モクジさんの"楽園の燦"を止めようとした時と……前世で死んだ後、そして今。
まさか実の母親に2度も殺されるとは……
変わってねえな、ここは。
呼吸できる水の中にいるみたいな、寒くもないし暑くもない、全方位真っ白の、完全無音空間。
空腹感も、疲労感も、痛みさえも完全に消えてしまった、絶対の無……
「お久しぶりです、ユーリ=ウォーニー殿」
「うおっ!」
いきなり声をかけられて死ぬほど驚いた……ってもう死んでるんだったな。
ていうか、この声は……
「やっと繋がれましたね」
「リージャンのおっさん、じゃなかった、トスト様!?」
振り向いた先でにこやかな笑顔を作っていたのは、小洒落た酒場にいそうな格好をした眼鏡の中年男――もとい、フラセース聖国の長、聖竜王・トスト様が人に変身した姿だった。
ここにお見えになったってことは、まさかトスト様も……
「いいえ、私はまだ生きております。こうしてあなたに干渉できているのは、聖竜の力を利用しているからです」
「そうだったんですか」
「この空間を通して、あらかたの事情は理解致しました。やはり私の目は確かだったようですね。あなた方は大悪魔・ミーボルートを討ち、スール=ストレングを討ち、新たな悪魔と"餓死に至る病"の発生を止めて下さった。見事すぎるほどの戦果です。
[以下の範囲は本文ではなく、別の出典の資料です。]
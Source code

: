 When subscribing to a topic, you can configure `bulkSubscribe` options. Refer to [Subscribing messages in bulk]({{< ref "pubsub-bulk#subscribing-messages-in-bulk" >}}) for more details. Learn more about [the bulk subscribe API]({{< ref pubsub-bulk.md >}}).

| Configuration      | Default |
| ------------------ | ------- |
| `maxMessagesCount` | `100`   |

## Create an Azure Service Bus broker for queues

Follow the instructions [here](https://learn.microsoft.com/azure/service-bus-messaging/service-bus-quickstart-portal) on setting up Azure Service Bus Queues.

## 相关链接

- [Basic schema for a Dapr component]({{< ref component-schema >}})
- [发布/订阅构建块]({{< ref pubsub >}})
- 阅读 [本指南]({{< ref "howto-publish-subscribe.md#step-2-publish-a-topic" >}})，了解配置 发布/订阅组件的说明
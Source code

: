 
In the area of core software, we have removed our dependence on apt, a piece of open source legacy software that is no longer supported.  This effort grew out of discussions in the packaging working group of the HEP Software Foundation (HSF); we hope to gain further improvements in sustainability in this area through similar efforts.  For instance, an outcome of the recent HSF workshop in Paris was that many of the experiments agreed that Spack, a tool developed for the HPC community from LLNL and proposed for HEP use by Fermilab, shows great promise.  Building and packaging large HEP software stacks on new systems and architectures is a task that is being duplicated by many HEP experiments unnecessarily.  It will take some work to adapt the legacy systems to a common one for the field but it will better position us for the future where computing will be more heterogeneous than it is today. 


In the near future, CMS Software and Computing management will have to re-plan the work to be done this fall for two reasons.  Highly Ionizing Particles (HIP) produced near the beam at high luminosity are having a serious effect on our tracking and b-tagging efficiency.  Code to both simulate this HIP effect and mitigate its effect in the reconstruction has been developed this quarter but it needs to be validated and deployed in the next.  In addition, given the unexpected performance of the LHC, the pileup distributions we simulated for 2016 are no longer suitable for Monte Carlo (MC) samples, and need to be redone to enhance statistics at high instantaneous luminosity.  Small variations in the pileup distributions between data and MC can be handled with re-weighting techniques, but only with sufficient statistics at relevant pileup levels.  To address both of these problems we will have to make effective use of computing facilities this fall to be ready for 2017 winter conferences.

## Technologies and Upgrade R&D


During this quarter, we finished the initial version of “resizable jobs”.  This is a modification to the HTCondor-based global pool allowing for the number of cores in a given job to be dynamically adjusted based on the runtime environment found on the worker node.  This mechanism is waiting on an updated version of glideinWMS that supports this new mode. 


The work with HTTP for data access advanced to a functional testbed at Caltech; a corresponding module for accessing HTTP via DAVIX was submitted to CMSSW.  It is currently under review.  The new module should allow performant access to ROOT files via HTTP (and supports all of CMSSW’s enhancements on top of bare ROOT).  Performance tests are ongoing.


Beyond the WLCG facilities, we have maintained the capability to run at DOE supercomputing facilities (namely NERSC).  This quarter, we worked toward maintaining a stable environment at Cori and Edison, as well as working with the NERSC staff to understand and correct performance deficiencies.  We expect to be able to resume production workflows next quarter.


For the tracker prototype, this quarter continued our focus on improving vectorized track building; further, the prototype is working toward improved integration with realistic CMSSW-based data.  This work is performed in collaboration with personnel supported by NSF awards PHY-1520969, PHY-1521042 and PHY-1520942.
……ですが、結果的にこうしてあなたを落命させてしまった。大変申し訳なく思っております」
「……いえ、自分がやられたのは、自分の問題ですから」
「そうだとしてもです。ある意味では、私には分かっていました。あなたがこのような結末を辿ることを」
「どういう意味ですか」
珍しく、トスト様が言いよどみ、歯切れの悪さを見せた。
「……聖竜ならではの特性で、私は、近い未来を予見することができるのです」
「予見……?」
これまでの関わりを思い返すことで、疑念はすぐに消えていった。
しかし……
「だったら何故、ラフィネの競竜で予想を外したのか、と思われたでしょう? 良い着眼点です。別に私利私欲には使えない、という訳ではありませんよ。ただ単純に、精度が完全ではないというだけの話です。私とて全知全能ではありませんから。
私が見える未来はおぼろげであり、これは推測ですが、恐らく観測時点で最も起きる可能性の高い未来が見えるのでしょう。
ゆえに……あなたの死が、見えていた次第です」
そう言われても、別段憤りなどを感じはしなかったし、トスト様を責めようという感情も湧いてこなかった。
やっぱり未来を変えられなかった自分の責任じゃないか、ということを再確認したに過ぎない。
「……ん、ちょっと待って下さい。"あなたの"って、他の仲間はどうだったんですか。やっぱり俺と同じように……!」
「そうですね。当初の観測では、全員の死亡が見えておりました。私はそれを分かっていながら、皆様を死地へ送り出したのです。命を賭して試練を突破し、敵を討ち倒して下されば、それは世界にとっては勝利だから。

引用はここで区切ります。